(Records from a data source)
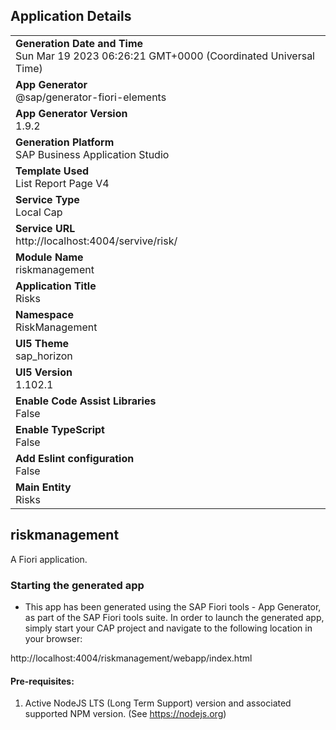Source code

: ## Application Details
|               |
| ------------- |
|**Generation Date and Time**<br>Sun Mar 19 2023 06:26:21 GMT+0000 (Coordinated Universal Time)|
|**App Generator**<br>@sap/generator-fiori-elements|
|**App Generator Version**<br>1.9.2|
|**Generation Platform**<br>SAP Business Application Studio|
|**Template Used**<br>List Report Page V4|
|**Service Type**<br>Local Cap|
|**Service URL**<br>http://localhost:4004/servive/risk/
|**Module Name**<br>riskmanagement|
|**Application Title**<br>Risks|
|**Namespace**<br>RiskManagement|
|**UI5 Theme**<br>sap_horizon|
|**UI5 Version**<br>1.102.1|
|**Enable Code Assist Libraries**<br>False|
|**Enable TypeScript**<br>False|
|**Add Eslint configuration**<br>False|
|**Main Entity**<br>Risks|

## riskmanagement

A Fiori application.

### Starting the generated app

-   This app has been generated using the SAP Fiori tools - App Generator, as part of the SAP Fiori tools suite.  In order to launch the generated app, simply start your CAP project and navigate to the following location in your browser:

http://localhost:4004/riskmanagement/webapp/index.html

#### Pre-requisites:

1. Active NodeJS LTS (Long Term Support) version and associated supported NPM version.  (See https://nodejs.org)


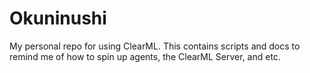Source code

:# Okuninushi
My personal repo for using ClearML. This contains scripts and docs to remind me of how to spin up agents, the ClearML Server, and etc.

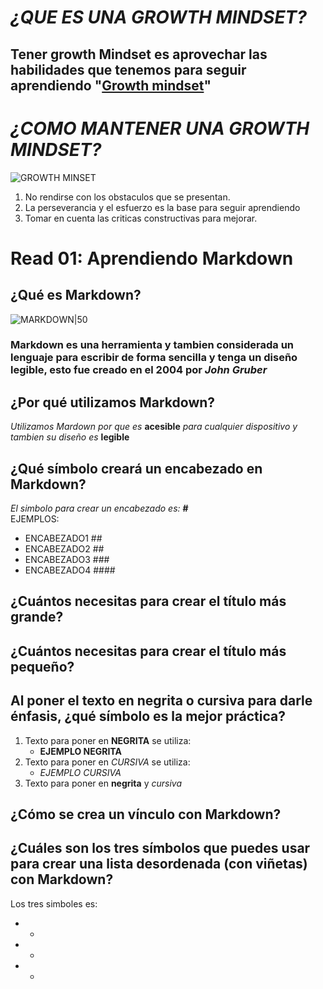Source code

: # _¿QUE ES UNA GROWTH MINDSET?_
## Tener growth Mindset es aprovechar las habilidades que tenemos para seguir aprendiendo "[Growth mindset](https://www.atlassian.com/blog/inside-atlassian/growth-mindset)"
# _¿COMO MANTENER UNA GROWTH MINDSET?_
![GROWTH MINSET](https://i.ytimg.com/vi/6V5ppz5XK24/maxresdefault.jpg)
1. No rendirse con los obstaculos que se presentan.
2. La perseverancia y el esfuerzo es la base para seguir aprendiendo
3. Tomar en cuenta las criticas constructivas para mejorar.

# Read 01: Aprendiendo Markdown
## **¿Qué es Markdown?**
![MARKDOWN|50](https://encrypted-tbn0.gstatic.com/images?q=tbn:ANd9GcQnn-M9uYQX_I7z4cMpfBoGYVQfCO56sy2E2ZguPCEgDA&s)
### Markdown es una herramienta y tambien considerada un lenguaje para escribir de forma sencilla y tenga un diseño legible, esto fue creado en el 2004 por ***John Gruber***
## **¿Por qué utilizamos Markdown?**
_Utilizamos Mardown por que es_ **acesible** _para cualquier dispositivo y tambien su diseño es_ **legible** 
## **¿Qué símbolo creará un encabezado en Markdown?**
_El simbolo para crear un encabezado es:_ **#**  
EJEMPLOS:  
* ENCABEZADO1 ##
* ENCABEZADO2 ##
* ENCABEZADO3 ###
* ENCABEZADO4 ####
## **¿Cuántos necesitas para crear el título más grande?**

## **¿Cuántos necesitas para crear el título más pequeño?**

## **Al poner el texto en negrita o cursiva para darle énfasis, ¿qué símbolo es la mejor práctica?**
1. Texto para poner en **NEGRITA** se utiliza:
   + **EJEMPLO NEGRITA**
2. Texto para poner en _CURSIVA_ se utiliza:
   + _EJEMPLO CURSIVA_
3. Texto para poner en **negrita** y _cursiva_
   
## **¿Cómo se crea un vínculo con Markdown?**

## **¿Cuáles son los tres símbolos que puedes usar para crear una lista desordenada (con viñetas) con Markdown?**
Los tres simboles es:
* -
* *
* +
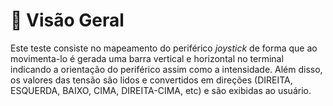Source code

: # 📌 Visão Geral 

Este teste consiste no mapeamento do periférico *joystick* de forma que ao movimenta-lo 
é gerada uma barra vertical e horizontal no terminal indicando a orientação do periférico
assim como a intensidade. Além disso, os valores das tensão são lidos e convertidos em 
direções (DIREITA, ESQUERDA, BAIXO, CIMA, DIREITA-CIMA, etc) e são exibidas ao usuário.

What the exercise asks:
Every line above that holds the string "Cuántos" should be returned.

Task result:
## **¿Cuántos necesitas para crear el título más grande?**
## **¿Cuántos necesitas para crear el título más pequeño?**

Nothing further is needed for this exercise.